• _STUDY MATERIAL_:

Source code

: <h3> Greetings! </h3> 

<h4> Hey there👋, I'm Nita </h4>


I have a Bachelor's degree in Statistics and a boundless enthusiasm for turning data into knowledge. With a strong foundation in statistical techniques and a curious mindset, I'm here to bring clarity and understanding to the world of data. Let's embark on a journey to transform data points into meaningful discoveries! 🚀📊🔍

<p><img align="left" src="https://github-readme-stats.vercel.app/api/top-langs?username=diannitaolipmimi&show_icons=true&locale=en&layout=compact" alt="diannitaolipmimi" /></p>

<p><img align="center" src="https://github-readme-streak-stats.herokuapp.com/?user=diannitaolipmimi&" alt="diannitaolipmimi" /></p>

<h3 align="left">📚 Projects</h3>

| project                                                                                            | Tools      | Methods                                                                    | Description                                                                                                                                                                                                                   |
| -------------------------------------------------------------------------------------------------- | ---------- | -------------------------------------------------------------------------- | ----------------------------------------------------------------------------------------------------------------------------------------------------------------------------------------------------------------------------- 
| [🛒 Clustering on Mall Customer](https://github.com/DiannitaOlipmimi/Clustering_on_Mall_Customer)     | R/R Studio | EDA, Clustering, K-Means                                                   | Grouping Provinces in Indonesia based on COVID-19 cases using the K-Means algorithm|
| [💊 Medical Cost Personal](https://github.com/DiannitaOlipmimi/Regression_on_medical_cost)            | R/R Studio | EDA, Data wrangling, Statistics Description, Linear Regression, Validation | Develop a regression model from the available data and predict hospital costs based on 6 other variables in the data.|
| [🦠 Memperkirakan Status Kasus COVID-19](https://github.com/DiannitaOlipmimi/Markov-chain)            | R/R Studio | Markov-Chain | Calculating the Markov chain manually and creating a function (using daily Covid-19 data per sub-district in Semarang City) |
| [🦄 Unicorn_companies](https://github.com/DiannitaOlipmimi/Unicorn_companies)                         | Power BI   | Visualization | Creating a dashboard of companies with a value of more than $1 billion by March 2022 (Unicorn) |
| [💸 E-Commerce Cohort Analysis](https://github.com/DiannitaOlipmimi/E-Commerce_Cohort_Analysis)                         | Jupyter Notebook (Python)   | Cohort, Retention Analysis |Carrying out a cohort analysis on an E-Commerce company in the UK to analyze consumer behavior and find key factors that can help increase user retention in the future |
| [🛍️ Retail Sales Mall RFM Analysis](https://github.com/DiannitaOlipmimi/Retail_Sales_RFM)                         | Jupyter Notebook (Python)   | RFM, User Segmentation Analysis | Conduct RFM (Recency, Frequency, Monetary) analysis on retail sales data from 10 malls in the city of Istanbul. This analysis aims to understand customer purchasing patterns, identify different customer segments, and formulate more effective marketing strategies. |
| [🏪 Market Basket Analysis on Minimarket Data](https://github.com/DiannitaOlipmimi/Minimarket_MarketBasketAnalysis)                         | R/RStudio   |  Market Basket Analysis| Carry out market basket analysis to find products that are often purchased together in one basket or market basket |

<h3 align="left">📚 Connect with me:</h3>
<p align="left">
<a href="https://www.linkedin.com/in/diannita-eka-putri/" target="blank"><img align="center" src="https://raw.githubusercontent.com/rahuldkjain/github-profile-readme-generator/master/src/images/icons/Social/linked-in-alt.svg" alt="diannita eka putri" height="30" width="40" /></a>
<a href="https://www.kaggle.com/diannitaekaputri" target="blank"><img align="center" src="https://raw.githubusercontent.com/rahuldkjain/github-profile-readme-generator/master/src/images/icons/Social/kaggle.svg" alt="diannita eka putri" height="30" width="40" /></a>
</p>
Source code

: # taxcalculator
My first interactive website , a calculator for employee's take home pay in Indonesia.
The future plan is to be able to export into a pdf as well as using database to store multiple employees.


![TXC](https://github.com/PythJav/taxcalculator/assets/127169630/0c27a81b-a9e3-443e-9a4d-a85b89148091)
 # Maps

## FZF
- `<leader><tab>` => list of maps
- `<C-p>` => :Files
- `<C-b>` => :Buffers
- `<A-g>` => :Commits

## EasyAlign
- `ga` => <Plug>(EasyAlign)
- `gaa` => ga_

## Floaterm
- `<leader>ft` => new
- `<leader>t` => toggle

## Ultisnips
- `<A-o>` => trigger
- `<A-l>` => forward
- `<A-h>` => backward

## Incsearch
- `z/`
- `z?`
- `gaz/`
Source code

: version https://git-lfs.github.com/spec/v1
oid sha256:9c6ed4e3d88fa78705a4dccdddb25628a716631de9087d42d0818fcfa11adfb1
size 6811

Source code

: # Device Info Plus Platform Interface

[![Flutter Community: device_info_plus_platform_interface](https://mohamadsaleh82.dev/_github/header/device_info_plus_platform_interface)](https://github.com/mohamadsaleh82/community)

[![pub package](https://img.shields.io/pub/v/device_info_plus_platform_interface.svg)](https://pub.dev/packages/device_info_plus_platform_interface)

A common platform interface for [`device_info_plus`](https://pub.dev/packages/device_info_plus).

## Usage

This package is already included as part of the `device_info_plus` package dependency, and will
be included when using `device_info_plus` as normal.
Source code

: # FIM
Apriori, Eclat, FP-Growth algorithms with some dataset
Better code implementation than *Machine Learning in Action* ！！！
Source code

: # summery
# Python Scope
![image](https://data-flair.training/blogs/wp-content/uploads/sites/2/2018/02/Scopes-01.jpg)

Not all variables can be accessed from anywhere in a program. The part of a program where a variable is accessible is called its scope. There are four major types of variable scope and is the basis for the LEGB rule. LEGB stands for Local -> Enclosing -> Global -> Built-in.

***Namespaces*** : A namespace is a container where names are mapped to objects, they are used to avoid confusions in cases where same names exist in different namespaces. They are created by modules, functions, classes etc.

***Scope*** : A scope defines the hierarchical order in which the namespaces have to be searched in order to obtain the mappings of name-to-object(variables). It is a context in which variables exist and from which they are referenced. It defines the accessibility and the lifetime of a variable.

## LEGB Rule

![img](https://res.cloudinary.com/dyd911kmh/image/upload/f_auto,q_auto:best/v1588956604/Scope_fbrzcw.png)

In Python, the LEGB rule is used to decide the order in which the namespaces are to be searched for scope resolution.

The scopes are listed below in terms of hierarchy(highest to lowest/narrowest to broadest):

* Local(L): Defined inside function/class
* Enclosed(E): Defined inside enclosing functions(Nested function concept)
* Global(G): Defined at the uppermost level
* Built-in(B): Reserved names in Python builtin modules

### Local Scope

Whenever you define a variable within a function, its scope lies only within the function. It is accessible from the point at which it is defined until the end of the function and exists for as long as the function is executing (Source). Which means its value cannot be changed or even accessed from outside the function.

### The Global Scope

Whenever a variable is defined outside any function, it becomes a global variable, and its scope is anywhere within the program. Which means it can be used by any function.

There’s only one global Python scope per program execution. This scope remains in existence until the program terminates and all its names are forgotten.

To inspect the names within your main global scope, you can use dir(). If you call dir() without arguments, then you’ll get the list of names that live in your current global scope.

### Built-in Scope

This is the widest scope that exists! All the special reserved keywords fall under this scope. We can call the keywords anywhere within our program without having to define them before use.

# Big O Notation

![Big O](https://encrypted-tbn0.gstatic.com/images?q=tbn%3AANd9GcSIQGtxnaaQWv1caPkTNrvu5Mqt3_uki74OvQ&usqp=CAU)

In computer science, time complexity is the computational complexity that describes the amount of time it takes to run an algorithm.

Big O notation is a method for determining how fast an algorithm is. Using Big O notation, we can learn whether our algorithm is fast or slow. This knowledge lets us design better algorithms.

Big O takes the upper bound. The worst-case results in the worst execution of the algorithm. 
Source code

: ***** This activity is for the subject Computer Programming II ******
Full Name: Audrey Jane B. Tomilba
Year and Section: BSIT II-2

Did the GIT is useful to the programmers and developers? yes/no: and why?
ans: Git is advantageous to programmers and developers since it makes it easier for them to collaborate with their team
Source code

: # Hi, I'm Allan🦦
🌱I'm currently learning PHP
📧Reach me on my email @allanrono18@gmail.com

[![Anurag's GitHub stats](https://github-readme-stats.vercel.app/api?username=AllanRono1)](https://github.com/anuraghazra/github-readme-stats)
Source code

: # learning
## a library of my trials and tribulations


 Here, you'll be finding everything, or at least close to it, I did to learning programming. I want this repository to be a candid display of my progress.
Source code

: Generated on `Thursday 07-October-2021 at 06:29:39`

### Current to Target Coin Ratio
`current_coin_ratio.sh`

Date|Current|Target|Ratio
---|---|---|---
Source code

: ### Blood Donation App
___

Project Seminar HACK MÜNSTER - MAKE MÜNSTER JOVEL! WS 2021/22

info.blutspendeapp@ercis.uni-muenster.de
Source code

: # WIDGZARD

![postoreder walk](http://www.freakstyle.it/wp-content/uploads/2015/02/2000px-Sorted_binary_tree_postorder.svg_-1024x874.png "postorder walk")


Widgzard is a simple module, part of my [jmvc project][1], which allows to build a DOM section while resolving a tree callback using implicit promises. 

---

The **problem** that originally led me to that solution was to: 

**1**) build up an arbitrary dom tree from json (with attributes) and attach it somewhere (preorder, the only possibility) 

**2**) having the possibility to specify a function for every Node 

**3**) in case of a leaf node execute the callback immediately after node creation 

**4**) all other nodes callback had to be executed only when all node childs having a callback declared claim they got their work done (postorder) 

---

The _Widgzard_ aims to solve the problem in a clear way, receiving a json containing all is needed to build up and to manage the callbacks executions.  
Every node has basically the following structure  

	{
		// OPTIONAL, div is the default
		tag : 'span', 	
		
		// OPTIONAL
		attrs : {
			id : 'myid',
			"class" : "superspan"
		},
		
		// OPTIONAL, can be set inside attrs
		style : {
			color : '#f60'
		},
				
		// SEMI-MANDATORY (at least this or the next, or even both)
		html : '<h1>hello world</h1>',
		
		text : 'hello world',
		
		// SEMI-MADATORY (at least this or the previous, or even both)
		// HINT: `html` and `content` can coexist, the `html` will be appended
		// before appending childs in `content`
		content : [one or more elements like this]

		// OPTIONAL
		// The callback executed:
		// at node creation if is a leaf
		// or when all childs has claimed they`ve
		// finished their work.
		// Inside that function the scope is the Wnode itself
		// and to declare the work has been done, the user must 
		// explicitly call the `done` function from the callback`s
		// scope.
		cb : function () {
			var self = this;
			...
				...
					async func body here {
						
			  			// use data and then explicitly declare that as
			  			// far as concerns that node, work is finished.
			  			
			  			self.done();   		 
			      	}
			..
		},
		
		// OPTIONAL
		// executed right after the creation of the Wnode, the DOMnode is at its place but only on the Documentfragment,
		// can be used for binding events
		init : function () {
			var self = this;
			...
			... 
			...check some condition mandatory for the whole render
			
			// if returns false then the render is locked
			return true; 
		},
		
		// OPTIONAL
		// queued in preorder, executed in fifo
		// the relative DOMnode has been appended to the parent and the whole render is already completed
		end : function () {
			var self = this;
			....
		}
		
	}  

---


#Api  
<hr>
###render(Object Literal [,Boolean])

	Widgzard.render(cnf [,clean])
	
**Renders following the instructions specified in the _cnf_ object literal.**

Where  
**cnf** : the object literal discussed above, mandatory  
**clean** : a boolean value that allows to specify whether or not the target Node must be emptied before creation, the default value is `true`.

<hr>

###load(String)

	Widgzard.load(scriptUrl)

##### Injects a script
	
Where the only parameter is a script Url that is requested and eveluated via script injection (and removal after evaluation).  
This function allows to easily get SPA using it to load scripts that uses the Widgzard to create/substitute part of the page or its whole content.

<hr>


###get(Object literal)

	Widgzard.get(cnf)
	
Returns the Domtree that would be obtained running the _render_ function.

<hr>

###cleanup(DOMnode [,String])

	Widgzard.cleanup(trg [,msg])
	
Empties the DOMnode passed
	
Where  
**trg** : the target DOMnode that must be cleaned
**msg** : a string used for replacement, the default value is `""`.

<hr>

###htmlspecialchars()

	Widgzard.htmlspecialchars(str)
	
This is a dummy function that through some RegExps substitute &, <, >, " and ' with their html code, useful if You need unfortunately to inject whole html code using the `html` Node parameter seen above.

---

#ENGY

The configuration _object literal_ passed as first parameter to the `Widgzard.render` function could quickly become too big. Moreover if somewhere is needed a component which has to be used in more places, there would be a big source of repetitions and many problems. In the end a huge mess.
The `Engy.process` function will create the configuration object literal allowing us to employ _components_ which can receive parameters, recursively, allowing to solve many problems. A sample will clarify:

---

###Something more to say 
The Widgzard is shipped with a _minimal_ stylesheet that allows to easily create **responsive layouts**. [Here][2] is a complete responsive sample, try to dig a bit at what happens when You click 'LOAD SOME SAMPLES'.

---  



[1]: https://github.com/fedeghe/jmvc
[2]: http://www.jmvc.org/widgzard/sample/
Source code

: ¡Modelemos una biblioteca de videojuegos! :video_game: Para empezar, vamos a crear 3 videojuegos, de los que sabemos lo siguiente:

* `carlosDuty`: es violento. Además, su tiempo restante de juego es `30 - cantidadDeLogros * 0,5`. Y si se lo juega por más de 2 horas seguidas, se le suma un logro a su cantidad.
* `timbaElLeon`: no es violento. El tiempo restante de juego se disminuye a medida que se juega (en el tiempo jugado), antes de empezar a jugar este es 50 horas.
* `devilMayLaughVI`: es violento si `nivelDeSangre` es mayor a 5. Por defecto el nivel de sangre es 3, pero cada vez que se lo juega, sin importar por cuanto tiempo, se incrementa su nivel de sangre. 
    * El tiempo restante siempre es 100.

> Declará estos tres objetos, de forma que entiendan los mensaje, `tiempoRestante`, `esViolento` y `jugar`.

• _WORK REQUEST_: Print, from the entries above, the line with "work done (postorder)", the line with "text : 'hello" and all lines between them, exactly and with nothing else.

• _THE COMPLETED TASK_:
**4**) all other nodes callback had to be executed only when all node childs having a callback declared claim they got their work done (postorder) 

---

The _Widgzard_ aims to solve the problem in a clear way, receiving a json containing all is needed to build up and to manage the callbacks executions.  
Every node has basically the following structure  

	{
		// OPTIONAL, div is the default
		tag : 'span', 	
		
		// OPTIONAL
		attrs : {
			id : 'myid',
			"class" : "superspan"
		},
		
		// OPTIONAL, can be set inside attrs
		style : {
			color : '#f60'
		},
				
		// SEMI-MANDATORY (at least this or the next, or even both)
		html : '<h1>hello world</h1>',
		
		text : 'hello world',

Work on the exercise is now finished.